When a line in the data below includes "address", pick it out and copy it.

GIVEN DATA section start

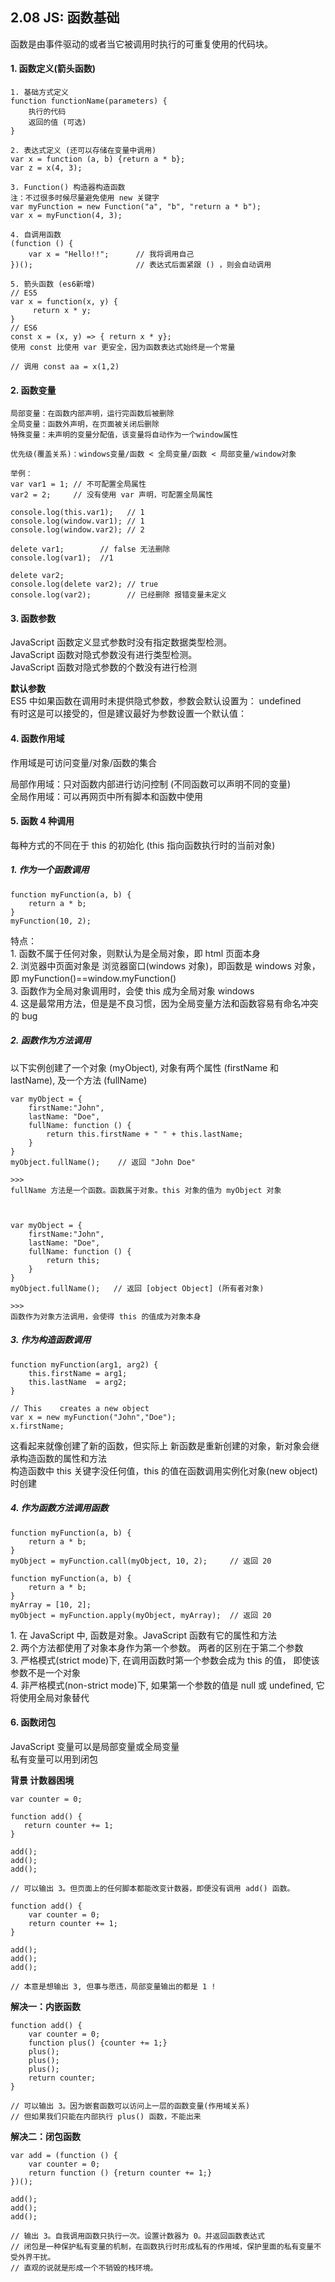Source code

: ## 2.08 JS: 函数基础

函数是由事件驱动的或者当它被调用时执行的可重复使用的代码块。

#### 1. 函数定义(箭头函数)

```
1. 基础方式定义
function functionName(parameters) {
    执行的代码
    返回的值 (可选)
}

2. 表达式定义 (还可以存储在变量中调用)
var x = function (a, b) {return a * b};
var z = x(4, 3);

3. Function() 构造器构造函数
注：不过很多时候尽量避免使用 new 关键字
var myFunction = new Function("a", "b", "return a * b");
var x = myFunction(4, 3);

4. 自调用函数
(function () {
    var x = "Hello!!";      // 我将调用自己
})();                       // 表达式后面紧跟 () ，则会自动调用

5. 箭头函数 (es6新增)
// ES5
var x = function(x, y) {
     return x * y;
}
// ES6
const x = (x, y) => { return x * y};
使用 const 比使用 var 更安全，因为函数表达式始终是一个常量

// 调用 const aa = x(1,2)
```

#### 2. 函数变量

```
局部变量：在函数内部声明，运行完函数后被删除
全局变量：函数外声明，在页面被关闭后删除
特殊变量：未声明的变量分配值，该变量将自动作为一个window属性

优先级(覆盖关系)：windows变量/函数 < 全局变量/函数 < 局部变量/window对象

举例：
var var1 = 1; // 不可配置全局属性
var2 = 2;     // 没有使用 var 声明，可配置全局属性

console.log(this.var1);   // 1
console.log(window.var1); // 1
console.log(window.var2); // 2

delete var1;        // false 无法删除
console.log(var1);  //1

delete var2;
console.log(delete var2); // true
console.log(var2);        // 已经删除 报错变量未定义
```

#### 3. 函数参数

JavaScript 函数定义显式参数时没有指定数据类型检测。  
JavaScript 函数对隐式参数没有进行类型检测。  
JavaScript 函数对隐式参数的个数没有进行检测

**默认参数**  
ES5 中如果函数在调用时未提供隐式参数，参数会默认设置为： undefined  
有时这是可以接受的，但是建议最好为参数设置一个默认值：

#### 4. 函数作用域

作用域是可访问变量/对象/函数的集合

局部作用域：只对函数内部进行访问控制 (不同函数可以声明不同的变量)  
全局作用域：可以再网页中所有脚本和函数中使用

#### 5. 函数 4 种调用

每种方式的不同在于 this 的初始化 (this 指向函数执行时的当前对象)

##### 1. 作为一个函数调用

```
function myFunction(a, b) {
    return a * b;
}
myFunction(10, 2);
```

特点：  
1\. 函数不属于任何对象，则默认为是全局对象，即 html 页面本身  
2\. 浏览器中页面对象是 浏览器窗口(windows 对象)，即函数是 windows 对象，即 myFunction()==window.myFunction()  
3\. 函数作为全局对象调用时，会使 this 成为全局对象 windows  
4\. 这是最常用方法，但是是不良习惯，因为全局变量方法和函数容易有命名冲突的 bug

##### 2. 函数作为方法调用

以下实例创建了一个对象 (myObject), 对象有两个属性 (firstName 和 lastName), 及一个方法 (fullName)

```
var myObject = {
    firstName:"John",
    lastName: "Doe",
    fullName: function () {
        return this.firstName + " " + this.lastName;
    }
}
myObject.fullName();    // 返回 "John Doe"

>>>
fullName 方法是一个函数。函数属于对象。this 对象的值为 myObject 对象



var myObject = {
    firstName:"John",
    lastName: "Doe",
    fullName: function () {
        return this;
    }
}
myObject.fullName();   // 返回 [object Object] (所有者对象)

>>>
函数作为对象方法调用，会使得 this 的值成为对象本身
```

##### 3. 作为构造函数调用

```
function myFunction(arg1, arg2) {
    this.firstName = arg1;
    this.lastName  = arg2;
}

// This    creates a new object
var x = new myFunction("John","Doe");
x.firstName;

```

这看起来就像创建了新的函数，但实际上 新函数是重新创建的对象，新对象会继承构造函数的属性和方法  
构造函数中 this 关键字没任何值，this 的值在函数调用实例化对象(new object)时创建

##### 4. 作为函数方法调用函数

```
function myFunction(a, b) {
    return a * b;
}
myObject = myFunction.call(myObject, 10, 2);     // 返回 20

function myFunction(a, b) {
    return a * b;
}
myArray = [10, 2];
myObject = myFunction.apply(myObject, myArray);  // 返回 20
```

1\. 在 JavaScript 中, 函数是对象。JavaScript 函数有它的属性和方法  
2\. 两个方法都使用了对象本身作为第一个参数。 两者的区别在于第二个参数  
3\. 严格模式(strict mode)下, 在调用函数时第一个参数会成为 this 的值， 即使该参数不是一个对象  
4\. 非严格模式(non-strict mode)下, 如果第一个参数的值是 null 或 undefined, 它将使用全局对象替代

#### 6. 函数闭包

JavaScript 变量可以是局部变量或全局变量  
私有变量可以用到闭包

**背景 计数器困境**

```
var counter = 0;

function add() {
   return counter += 1;
}

add();
add();
add();

// 可以输出 3。但页面上的任何脚本都能改变计数器，即便没有调用 add() 函数。
```

```
function add() {
    var counter = 0;
    return counter += 1;
}

add();
add();
add();

// 本意是想输出 3, 但事与愿违，局部变量输出的都是 1 !
```

**解决一：内嵌函数**

```
function add() {
	var counter = 0;
    function plus() {counter += 1;}
    plus();
	plus();
	plus();
    return counter;
}

// 可以输出 3。因为嵌套函数可以访问上一层的函数变量(作用域关系)
// 但如果我们只能在内部执行 plus() 函数，不能出来
```

**解决二：闭包函数**

```
var add = (function () {
    var counter = 0;
    return function () {return counter += 1;}
})();

add();
add();
add();

// 输出 3。自我调用函数只执行一次。设置计数器为 0。并返回函数表达式
// 闭包是一种保护私有变量的机制，在函数执行时形成私有的作用域，保护里面的私有变量不受外界干扰。
// 直观的说就是形成一个不销毁的栈环境。
```
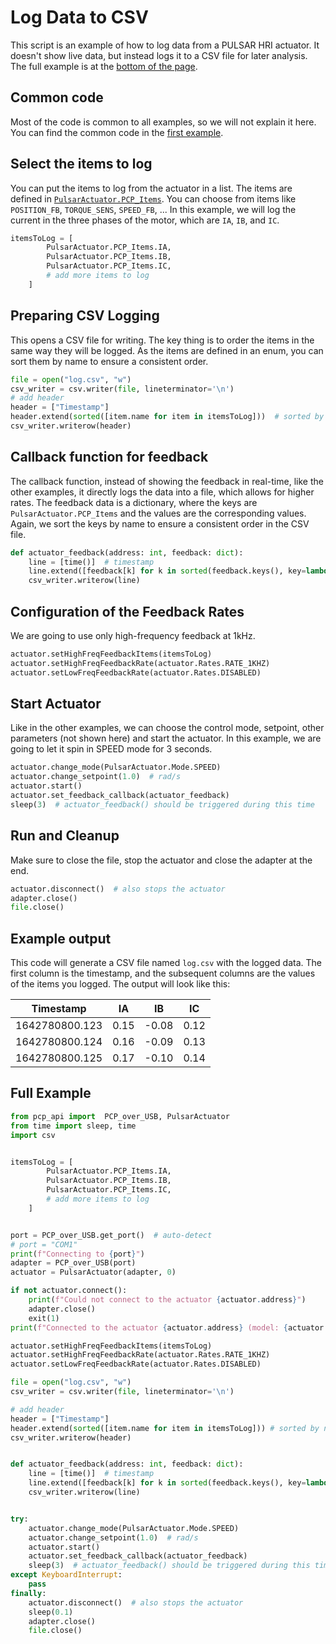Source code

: # Log Data to CSV

This script is an example of how to log data from a PULSAR HRI actuator. It doesn't show live data, but instead logs it to a CSV file for later analysis.
The full example is at the [bottom of the page](#full-example).


## Common code

Most of the code is common to all examples, so we will not explain it here. You can find the common code in the [first example](example_single_actuator.md).


## Select the items to log
You can put the items to log from the actuator in a list. The items are defined in [`PulsarActuator.PCP_Items`](class_PulsarActuator.md#pcp_api.pulsar_actuator.PulsarActuator.PCP_Items). You can choose from items like `POSITION_FB`, `TORQUE_SENS`, `SPEED_FB`, ... In this example, we will log the current in the three phases of the motor, which are `IA`, `IB`, and `IC`. 

```py
itemsToLog = [
        PulsarActuator.PCP_Items.IA,
        PulsarActuator.PCP_Items.IB,
        PulsarActuator.PCP_Items.IC,
        # add more items to log
    ]

```

## Preparing CSV Logging

This opens a CSV file for writing. The key thing is to order the items in the same way they will be logged. As the items are defined in an enum, you can sort them by name to ensure a consistent order.

```py
file = open("log.csv", "w")
csv_writer = csv.writer(file, lineterminator='\n')
# add header
header = ["Timestamp"]
header.extend(sorted([item.name for item in itemsToLog]))  # sorted by name for consistent order
csv_writer.writerow(header)
```


## Callback function for feedback

The callback function, instead of showing the feedback in real-time, like the other examples, it directly logs the data into a file, which allows for higher rates. The feedback data is a dictionary, where the keys are `PulsarActuator.PCP_Items` and the values are the corresponding values. Again, we sort the keys by name to ensure a consistent order in the CSV file.

```py
def actuator_feedback(address: int, feedback: dict):
    line = [time()]  # timestamp
    line.extend([feedback[k] for k in sorted(feedback.keys(), key=lambda x: x.name)])  # sorted by enum name for consistent order
    csv_writer.writerow(line)
```


## Configuration of the Feedback Rates

We are going to use only high-frequency feedback at 1kHz.

```py
actuator.setHighFreqFeedbackItems(itemsToLog)
actuator.setHighFreqFeedbackRate(actuator.Rates.RATE_1KHZ)
actuator.setLowFreqFeedbackRate(actuator.Rates.DISABLED)
```


## Start Actuator

Like in the other examples, we can choose the control mode, setpoint, other parameters (not shown here) and start the actuator. In this example, we are going to let it spin in SPEED mode for 3 seconds.

```py
actuator.change_mode(PulsarActuator.Mode.SPEED)
actuator.change_setpoint(1.0)  # rad/s
actuator.start()
actuator.set_feedback_callback(actuator_feedback)
sleep(3)  # actuator_feedback() should be triggered during this time
```


## Run and Cleanup 

Make sure to close the file, stop the actuator and  close the adapter at the end. 

```py
actuator.disconnect()  # also stops the actuator
adapter.close()
file.close()
```


## Example output

This code will generate a CSV file named `log.csv` with the logged data. The first column is the timestamp, and the subsequent columns are the values of the items you logged. The output will look like this:

| Timestamp | IA | IB | IC |
|-----------|----|----|----|
| 1642780800.123 | 0.15 | -0.08 | 0.12 |
| 1642780800.124 | 0.16 | -0.09 | 0.13 |
| 1642780800.125 | 0.17 | -0.10 | 0.14 |


## Full Example


```py title="Full code" linenums="1"
from pcp_api import  PCP_over_USB, PulsarActuator
from time import sleep, time
import csv


itemsToLog = [
        PulsarActuator.PCP_Items.IA,
        PulsarActuator.PCP_Items.IB,
        PulsarActuator.PCP_Items.IC,
        # add more items to log
    ]


port = PCP_over_USB.get_port()  # auto-detect
# port = "COM1"
print(f"Connecting to {port}")
adapter = PCP_over_USB(port)
actuator = PulsarActuator(adapter, 0)

if not actuator.connect():
    print(f"Could not connect to the actuator {actuator.address}")
    adapter.close()
    exit(1)
print(f"Connected to the actuator {actuator.address} (model: {actuator.model}, firmware: {actuator.firmware_version})")

actuator.setHighFreqFeedbackItems(itemsToLog)
actuator.setHighFreqFeedbackRate(actuator.Rates.RATE_1KHZ)
actuator.setLowFreqFeedbackRate(actuator.Rates.DISABLED)

file = open("log.csv", "w")
csv_writer = csv.writer(file, lineterminator='\n')

# add header
header = ["Timestamp"]
header.extend(sorted([item.name for item in itemsToLog])) # sorted by name for consistent order
csv_writer.writerow(header)


def actuator_feedback(address: int, feedback: dict):
    line = [time()]  # timestamp
    line.extend([feedback[k] for k in sorted(feedback.keys(), key=lambda x: x.name)])  # sorted by enum name for consistent order
    csv_writer.writerow(line)


try:
    actuator.change_mode(PulsarActuator.Mode.SPEED)
    actuator.change_setpoint(1.0)  # rad/s
    actuator.start()
    actuator.set_feedback_callback(actuator_feedback)    
    sleep(3)  # actuator_feedback() should be triggered during this time
except KeyboardInterrupt:
    pass
finally:
    actuator.disconnect()  # also stops the actuator
    sleep(0.1)
    adapter.close()
    file.close()
```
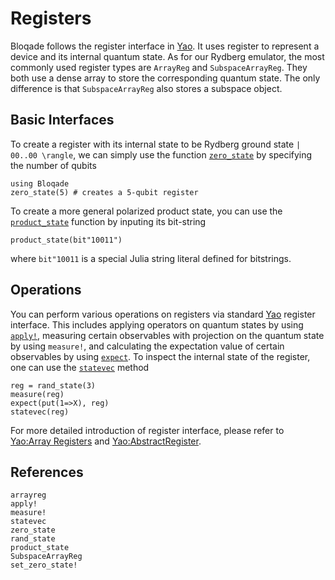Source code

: # Registers

Bloqade follows the register interface in [Yao](https://yaoquantum.org). It uses register to 
represent a device and its internal quantum state.
As for our Rydberg emulator, the most commonly used register types are `ArrayReg`
and `SubspaceArrayReg`. They both use a dense array to store
the corresponding quantum state. The only difference is that `SubspaceArrayReg` also stores
a subspace object.

## Basic Interfaces


To create a register with its internal state to be Rydberg ground state ``| 00..00 \rangle``, we can simply use 
the function [`zero_state`](@ref) by specifying the number of qubits

```@repl registers
using Bloqade
zero_state(5) # creates a 5-qubit register
```

To create a more general polarized product state, you can use the [`product_state`](@ref) function by inputing its bit-string

```@repl registers
product_state(bit"10011")
```
where `bit"10011` is a special Julia string literal defined for bitstrings.



## Operations

You can perform various operations on registers via standard [Yao](https://yaoquantum.org)
register interface. This includes applying operators on quantum 
states by using [`apply!`](@ref), measuring certain observables with 
projection on the quantum state by using `measure!`, and
calculating the expectation value of certain observables by using 
[`expect`](@ref). To inspect the internal state of the register, one 
can use the [`statevec`](@ref) method


```@repl registers
reg = rand_state(3)
measure(reg)
expect(put(1=>X), reg)
statevec(reg)
```

For more detailed introduction of register interface, please
refer to [Yao:Array Registers](https://docs.yaoquantum.org/dev/man/array_registers.html) and [Yao:AbstractRegister](https://docs.yaoquantum.org/dev/man/registers.html).


## References

```@docs
arrayreg
apply!
measure!
statevec
zero_state
rand_state
product_state
SubspaceArrayReg
set_zero_state!
```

GIVEN DATA section end

FINISHED TASK>
def actuator_feedback(address: int, feedback: dict):
    print(f"Could not connect to the actuator {actuator.address}")
print(f"Connected to the actuator {actuator.address} (model: {actuator.model}, firmware: {actuator.firmware_version})")
def actuator_feedback(address: int, feedback: dict):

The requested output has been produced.